Filter the entries for lines with the word "default".

(The data Opens)

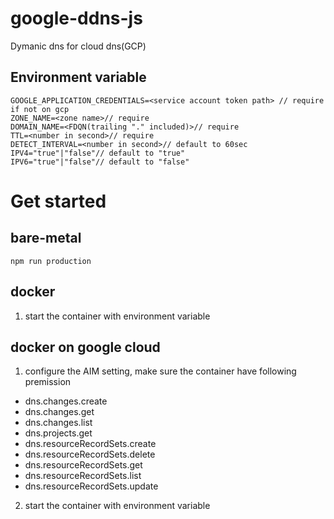 # google-ddns-js

Dymanic dns for cloud dns(GCP)

## Environment variable

```env
GOOGLE_APPLICATION_CREDENTIALS=<service account token path> // require if not on gcp
ZONE_NAME=<zone name>// require
DOMAIN_NAME=<FDQN(trailing "." included)>// require
TTL=<number in second>// require
DETECT_INTERVAL=<number in second>// default to 60sec
IPV4="true"|"false"// default to "true"
IPV6="true"|"false"// default to "false"
```

# Get started

## bare-metal

```shell
npm run production
```

## docker

1. start the container with environment variable

## docker on google cloud

1. configure the AIM setting, make sure the container have following premission

- dns.changes.create
- dns.changes.get
- dns.changes.list
- dns.projects.get
- dns.resourceRecordSets.create
- dns.resourceRecordSets.delete
- dns.resourceRecordSets.get
- dns.resourceRecordSets.list
- dns.resourceRecordSets.update

2. start the container with environment variable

(The data Closes)

** Result below **
DETECT_INTERVAL=<number in second>// default to 60sec
IPV4="true"|"false"// default to "true"
IPV6="true"|"false"// default to "false"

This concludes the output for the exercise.